In a groundbreaking development, the one-year findings from the open-label extension of a phase III assessment have revealed Upadacitinib's (Janus kinase inhibitor) sustained efficiency and safety  in people having ankylosing spondylitis (AS) refractory to biologics. In the phase III SELECT-AXIS programs, Upadacitinib had previously demonstrated effectiveness and a favorable safety profile in AS sufferers.

The study, known as SELECT-AXIS 2, enrolled subjects aged 18 and above with active AS who met the modified New York criteria for AS and had an unsatisfactory response to biologic disease-modifying antirheumatic drugs (bDMARD-IR). Out of 420 patients randomly selected for the study, 366 individuals (comprising 181 in the continuous Upadacitinib group and 185 in the placebo to Upadacitinib group) successfully completed the 52-week treatment period.

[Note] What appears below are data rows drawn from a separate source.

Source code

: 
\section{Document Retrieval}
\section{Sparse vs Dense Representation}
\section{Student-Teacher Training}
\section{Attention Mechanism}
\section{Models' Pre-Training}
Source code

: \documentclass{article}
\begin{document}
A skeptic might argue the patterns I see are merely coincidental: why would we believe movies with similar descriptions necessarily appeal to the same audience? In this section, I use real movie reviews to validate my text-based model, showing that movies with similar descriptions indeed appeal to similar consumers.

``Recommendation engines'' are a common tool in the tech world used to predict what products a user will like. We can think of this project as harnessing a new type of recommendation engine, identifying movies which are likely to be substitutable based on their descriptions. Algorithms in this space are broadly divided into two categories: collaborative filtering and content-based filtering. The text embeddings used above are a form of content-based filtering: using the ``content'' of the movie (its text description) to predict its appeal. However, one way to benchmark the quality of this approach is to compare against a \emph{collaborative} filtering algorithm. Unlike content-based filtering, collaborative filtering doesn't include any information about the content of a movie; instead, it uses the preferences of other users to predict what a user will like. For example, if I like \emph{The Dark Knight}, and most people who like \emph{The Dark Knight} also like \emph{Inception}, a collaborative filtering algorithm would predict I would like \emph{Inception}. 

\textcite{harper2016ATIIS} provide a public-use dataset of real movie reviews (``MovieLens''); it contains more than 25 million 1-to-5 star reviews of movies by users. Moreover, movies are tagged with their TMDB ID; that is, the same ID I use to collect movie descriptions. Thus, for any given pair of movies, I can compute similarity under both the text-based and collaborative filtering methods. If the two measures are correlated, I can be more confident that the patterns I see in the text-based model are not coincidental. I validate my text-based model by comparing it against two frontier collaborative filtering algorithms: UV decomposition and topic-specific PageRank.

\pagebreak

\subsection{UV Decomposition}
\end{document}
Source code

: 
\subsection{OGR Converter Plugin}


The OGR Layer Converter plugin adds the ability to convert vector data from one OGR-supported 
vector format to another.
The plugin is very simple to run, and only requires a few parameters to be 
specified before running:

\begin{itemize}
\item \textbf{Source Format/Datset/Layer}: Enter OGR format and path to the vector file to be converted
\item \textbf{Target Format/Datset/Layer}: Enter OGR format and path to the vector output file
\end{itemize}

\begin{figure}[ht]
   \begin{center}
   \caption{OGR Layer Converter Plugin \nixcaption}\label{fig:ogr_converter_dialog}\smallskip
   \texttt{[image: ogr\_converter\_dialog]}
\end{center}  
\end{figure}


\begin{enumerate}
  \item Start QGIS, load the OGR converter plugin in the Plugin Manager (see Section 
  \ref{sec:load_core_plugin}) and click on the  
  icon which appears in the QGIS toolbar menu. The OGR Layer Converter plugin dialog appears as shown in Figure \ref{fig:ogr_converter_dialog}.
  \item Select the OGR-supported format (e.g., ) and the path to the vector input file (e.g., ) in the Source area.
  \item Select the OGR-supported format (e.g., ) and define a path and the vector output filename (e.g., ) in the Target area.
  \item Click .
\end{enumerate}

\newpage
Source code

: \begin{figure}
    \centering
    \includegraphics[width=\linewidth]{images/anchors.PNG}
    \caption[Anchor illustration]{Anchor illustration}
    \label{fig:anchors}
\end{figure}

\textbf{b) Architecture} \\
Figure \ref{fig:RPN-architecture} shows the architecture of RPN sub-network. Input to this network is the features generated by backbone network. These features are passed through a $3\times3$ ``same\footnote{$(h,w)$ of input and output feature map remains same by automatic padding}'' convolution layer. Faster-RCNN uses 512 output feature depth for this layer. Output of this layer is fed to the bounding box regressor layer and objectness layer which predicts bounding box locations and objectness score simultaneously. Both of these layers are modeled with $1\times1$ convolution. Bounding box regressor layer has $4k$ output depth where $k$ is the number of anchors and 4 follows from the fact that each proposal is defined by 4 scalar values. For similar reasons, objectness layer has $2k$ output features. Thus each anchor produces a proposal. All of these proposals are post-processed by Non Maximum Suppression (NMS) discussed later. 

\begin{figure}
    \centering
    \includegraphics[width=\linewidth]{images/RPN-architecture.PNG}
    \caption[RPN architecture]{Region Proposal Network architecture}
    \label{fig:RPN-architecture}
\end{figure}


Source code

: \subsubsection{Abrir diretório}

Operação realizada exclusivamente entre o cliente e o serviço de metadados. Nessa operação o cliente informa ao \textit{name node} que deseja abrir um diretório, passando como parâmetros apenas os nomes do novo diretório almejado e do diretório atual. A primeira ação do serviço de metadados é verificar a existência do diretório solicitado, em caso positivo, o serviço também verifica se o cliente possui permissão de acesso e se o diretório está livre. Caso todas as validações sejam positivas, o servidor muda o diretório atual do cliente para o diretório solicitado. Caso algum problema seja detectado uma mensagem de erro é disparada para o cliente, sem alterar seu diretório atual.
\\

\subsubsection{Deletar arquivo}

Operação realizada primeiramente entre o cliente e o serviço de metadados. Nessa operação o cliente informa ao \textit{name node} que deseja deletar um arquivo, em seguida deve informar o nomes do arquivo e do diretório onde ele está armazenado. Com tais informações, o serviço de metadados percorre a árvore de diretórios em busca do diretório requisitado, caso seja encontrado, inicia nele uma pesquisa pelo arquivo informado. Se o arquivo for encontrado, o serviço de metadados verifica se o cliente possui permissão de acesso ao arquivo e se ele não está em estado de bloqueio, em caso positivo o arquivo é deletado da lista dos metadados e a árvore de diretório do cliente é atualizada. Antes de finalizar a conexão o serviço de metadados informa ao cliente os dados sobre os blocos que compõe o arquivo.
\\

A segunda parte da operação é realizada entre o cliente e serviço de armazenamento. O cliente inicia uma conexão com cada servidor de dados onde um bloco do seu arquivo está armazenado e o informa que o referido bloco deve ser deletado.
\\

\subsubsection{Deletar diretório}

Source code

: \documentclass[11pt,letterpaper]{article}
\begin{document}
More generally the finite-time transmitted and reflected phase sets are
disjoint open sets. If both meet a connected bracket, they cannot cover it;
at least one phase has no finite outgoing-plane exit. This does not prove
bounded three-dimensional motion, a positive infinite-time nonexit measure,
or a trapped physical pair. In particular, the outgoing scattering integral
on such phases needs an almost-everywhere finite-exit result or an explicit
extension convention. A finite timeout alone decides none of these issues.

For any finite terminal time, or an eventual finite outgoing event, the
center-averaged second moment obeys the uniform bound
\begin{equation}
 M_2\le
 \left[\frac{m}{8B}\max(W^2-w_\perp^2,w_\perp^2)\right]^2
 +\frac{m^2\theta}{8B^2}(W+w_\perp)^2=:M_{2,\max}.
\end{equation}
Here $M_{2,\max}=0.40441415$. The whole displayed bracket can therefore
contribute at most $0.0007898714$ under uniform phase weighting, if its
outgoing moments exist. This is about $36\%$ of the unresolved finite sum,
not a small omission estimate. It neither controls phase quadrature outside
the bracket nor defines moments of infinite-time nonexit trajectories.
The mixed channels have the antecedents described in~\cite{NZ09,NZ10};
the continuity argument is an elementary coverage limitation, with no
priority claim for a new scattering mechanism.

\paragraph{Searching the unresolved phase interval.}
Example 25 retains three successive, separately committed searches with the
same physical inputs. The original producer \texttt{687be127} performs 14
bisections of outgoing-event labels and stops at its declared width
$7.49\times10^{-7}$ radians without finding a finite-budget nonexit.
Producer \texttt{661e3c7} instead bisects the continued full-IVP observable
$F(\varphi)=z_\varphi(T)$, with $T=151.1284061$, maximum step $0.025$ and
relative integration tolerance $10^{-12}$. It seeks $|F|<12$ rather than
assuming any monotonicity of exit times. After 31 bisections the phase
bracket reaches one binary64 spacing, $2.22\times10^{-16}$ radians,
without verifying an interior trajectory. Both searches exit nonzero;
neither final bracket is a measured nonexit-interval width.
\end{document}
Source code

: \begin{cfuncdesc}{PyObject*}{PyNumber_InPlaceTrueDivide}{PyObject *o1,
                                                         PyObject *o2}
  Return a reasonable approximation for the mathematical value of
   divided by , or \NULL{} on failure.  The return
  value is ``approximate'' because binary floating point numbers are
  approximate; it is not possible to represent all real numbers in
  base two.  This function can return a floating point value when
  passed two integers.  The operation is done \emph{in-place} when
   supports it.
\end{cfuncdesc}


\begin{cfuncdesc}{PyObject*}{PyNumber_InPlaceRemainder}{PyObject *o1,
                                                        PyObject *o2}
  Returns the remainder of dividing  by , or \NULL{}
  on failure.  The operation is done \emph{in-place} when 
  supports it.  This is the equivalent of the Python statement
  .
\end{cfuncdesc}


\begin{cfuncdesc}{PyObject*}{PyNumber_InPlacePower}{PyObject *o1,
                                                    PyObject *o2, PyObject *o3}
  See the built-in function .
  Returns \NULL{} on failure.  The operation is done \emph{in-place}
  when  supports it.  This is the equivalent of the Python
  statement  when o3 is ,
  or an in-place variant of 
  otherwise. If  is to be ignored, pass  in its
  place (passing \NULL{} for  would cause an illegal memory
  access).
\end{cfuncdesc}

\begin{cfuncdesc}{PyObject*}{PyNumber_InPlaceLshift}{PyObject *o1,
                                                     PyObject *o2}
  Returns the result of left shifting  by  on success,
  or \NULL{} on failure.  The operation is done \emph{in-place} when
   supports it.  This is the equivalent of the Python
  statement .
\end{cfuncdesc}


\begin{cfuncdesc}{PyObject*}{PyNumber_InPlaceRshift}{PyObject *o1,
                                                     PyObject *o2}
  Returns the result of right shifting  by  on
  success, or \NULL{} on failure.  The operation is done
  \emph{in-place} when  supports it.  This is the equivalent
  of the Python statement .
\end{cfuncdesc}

For a period of fourteen weeks, participants were initially randomized to get either a double-blind 15 mg Upadacitinib once daily (QD) or a placebo. Those volunteers who completed this phase were then eligible to enter an open-label extension, where they received Upadacitinib 15 mg QD for up to two years.

Key findings:

• Efficacy Outcomes: At the 52-week mark, the continuous Upadacitinib group illustrated remarkable improvements with 66% attaining Assessment of SpondyloArthritis International Society response (ASAS40), 26% attaining Ankylosing Spondylitis Disease Activity Score (ASDAS) inactive disease, and 57% attaining ASDAS low disease activity.
• Pain Reduction: Both total and nocturnal back pain showed substantial reduction, with changes from baseline at -4.5 and -4.3, and -4.6 and -4.4, respectively.
• Functional Improvement: The Bath Ankylosing Spondylitis Functional Index (BASFI) exhibited noteworthy improvement, with changes from baseline at -3.6 and -3.5.

Subgroup Assessment:

Consistent Results: Evaluation of subgroups, considering the distinction between lack of effectiveness and intolerance to bDMARDs, as well as prior exposure to tumor necrosis factor inhibitors (TNFi) versus interleukin-17 inhibitors, revealed consistent effectiveness when compared to the broader study population.

Safety Profile:

No New Safety Risks: The study reported no novel safety risks linked with the usage of Upadacitinib. Safety assessments were based on adverse events, and the drug's safety profile remained acceptable.

Hence, Upadacitinib 15 mg QD showcased sustained improvement up to 52 weeks in patients with AS refractory to biologic therapy. Efficacy results were generally similar in patients with both a lack of efficacy and intolerance to bDMARDs, as well as in those with prior exposure to TNFi versus IL-17i. This research marks a pivotal step forward in the treatment of AS, offering hope to individuals who have not responded adequately to previous biologic therapies. The findings support the continued exploration of Upadacitinib as a promising therapeutic option for this challenging condition.